Your goal -
Using the data beneath this instruction, retype only the lines from the one that contains "4. 方法命名以小写开头" down to the one that contains "有8种原始数据类型 例如 byte, short, int, long, float, double, char, and", both included, exactly as they appear.

Exercise data -
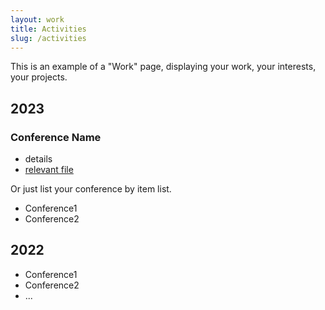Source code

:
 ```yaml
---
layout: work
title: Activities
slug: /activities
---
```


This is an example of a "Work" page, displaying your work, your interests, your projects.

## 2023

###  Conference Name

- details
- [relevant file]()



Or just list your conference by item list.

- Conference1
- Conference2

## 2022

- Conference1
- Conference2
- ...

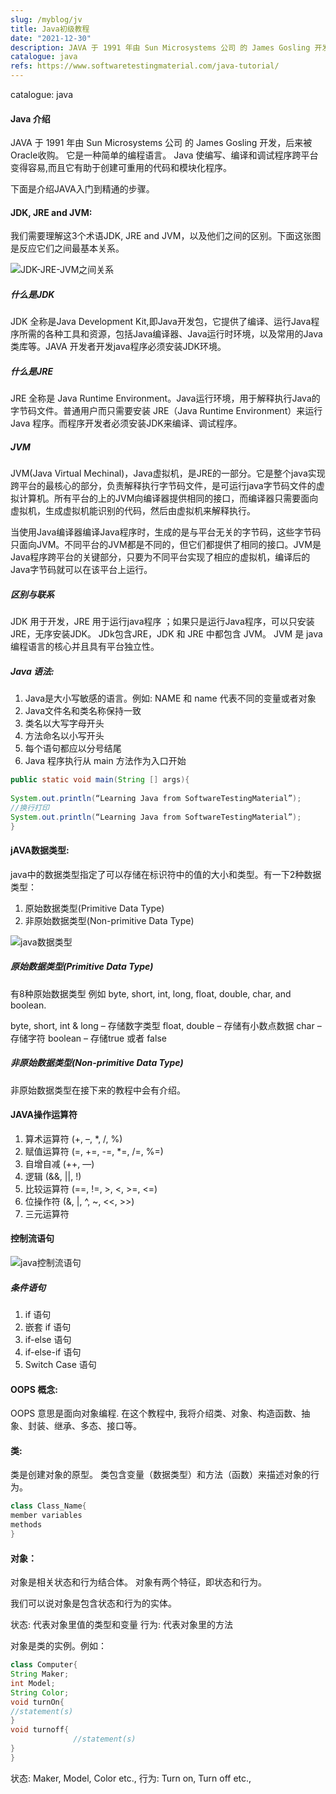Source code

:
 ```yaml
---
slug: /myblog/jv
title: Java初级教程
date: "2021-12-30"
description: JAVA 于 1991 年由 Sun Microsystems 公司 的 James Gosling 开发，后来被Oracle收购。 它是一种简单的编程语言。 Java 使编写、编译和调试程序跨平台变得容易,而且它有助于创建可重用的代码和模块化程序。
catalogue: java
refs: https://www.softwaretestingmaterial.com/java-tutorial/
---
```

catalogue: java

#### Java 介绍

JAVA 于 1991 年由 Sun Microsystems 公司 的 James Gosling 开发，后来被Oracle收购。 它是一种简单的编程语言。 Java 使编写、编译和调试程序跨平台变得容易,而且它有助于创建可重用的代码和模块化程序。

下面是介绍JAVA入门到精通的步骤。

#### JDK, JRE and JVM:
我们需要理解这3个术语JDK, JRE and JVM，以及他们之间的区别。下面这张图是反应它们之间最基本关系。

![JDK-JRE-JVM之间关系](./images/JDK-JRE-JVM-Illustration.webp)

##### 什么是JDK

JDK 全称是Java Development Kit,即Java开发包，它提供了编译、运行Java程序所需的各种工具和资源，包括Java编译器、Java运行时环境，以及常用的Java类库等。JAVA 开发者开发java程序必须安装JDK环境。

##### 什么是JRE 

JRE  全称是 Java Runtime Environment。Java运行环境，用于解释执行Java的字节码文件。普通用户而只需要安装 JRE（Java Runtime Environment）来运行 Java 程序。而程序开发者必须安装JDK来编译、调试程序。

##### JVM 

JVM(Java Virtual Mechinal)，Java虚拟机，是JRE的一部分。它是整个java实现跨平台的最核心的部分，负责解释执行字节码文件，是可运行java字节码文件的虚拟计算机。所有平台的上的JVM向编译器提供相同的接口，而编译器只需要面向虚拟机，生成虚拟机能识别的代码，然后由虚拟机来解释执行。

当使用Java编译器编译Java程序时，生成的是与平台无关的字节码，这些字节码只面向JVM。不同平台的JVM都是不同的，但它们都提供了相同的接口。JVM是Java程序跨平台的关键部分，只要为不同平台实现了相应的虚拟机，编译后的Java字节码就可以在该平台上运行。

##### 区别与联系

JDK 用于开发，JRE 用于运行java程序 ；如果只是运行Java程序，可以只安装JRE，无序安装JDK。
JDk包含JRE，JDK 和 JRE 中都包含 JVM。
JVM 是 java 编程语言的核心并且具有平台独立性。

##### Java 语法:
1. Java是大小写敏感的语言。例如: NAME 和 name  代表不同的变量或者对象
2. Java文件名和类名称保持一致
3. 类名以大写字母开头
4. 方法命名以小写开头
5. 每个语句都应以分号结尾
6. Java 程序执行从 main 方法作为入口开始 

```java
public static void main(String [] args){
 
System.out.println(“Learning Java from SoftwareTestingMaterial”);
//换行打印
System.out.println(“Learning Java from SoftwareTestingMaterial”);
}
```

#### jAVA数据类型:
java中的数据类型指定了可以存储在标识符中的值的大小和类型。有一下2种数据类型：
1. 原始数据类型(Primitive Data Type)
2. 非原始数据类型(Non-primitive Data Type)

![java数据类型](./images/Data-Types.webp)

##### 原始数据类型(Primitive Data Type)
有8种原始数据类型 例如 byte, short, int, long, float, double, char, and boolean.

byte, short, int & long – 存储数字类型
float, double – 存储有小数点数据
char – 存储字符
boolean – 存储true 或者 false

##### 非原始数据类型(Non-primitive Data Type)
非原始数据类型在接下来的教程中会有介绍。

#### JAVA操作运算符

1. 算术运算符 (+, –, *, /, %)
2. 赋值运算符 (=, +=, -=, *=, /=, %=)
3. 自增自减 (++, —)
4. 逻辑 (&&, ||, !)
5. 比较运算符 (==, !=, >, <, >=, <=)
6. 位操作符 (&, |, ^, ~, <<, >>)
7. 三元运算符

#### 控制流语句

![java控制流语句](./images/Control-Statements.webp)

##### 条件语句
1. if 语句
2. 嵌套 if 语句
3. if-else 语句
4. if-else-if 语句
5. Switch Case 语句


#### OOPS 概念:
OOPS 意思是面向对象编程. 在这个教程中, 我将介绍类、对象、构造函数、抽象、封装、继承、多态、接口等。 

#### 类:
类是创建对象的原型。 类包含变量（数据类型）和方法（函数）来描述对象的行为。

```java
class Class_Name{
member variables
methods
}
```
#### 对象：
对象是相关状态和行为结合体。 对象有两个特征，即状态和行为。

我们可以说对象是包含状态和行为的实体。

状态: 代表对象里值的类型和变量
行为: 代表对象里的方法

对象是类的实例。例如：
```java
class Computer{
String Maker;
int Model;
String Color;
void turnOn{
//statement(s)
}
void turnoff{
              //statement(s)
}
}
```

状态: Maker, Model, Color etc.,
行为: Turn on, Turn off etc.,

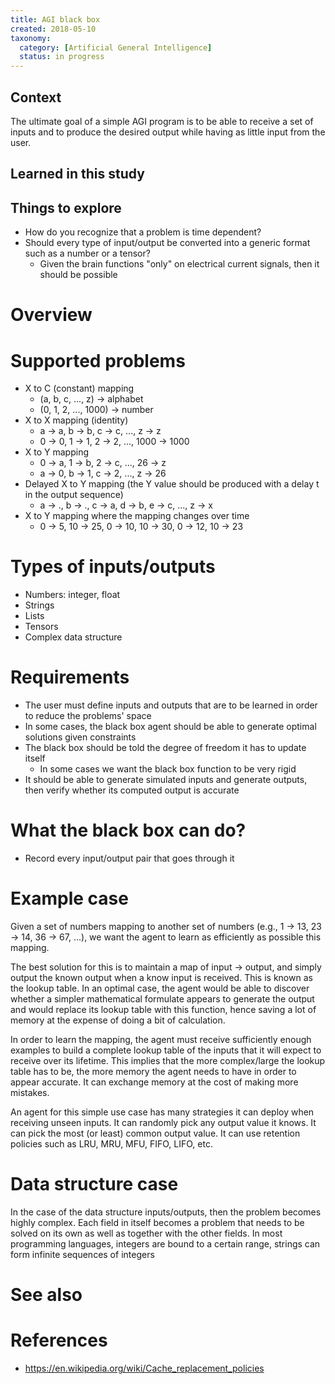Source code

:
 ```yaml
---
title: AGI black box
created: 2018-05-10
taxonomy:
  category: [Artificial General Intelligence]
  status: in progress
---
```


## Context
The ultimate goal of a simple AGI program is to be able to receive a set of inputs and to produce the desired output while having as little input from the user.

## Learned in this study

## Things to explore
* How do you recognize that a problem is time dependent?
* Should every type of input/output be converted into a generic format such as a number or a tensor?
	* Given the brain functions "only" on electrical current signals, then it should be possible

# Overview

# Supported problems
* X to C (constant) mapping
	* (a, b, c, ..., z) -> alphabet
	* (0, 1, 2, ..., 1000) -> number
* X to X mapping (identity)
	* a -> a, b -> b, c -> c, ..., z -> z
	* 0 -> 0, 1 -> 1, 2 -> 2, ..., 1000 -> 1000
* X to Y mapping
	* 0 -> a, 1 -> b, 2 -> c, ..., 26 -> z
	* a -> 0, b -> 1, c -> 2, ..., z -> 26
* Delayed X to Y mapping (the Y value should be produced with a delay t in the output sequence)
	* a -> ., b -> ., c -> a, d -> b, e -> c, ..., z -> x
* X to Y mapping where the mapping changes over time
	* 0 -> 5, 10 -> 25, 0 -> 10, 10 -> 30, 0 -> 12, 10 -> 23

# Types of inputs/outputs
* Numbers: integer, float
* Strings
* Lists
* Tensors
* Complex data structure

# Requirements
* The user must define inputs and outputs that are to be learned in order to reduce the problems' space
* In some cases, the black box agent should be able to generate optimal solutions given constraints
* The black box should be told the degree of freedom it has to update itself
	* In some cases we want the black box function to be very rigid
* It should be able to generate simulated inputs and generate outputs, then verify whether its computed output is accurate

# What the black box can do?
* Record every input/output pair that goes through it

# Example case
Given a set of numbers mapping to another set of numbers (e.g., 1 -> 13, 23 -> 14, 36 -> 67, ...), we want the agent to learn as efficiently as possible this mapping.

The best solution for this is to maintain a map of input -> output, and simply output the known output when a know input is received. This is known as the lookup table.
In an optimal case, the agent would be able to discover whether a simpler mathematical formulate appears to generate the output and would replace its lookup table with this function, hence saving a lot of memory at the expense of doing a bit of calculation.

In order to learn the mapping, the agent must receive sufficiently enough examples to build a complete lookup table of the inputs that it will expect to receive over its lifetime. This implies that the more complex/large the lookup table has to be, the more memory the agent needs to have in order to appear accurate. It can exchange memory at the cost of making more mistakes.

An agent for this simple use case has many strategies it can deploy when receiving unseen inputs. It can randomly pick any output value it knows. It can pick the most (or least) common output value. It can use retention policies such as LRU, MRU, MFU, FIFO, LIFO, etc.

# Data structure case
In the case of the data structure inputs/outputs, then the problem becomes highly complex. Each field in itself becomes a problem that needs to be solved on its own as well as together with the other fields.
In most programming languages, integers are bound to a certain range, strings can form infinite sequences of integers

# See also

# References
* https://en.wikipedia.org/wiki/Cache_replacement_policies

Task solution -
4. 方法命名以小写开头
5. 每个语句都应以分号结尾
6. Java 程序执行从 main 方法作为入口开始 

```java
public static void main(String [] args){
 
System.out.println(“Learning Java from SoftwareTestingMaterial”);
//换行打印
System.out.println(“Learning Java from SoftwareTestingMaterial”);
}
```

#### jAVA数据类型:
java中的数据类型指定了可以存储在标识符中的值的大小和类型。有一下2种数据类型：
1. 原始数据类型(Primitive Data Type)
2. 非原始数据类型(Non-primitive Data Type)

![java数据类型](./images/Data-Types.webp)

##### 原始数据类型(Primitive Data Type)
有8种原始数据类型 例如 byte, short, int, long, float, double, char, and boolean.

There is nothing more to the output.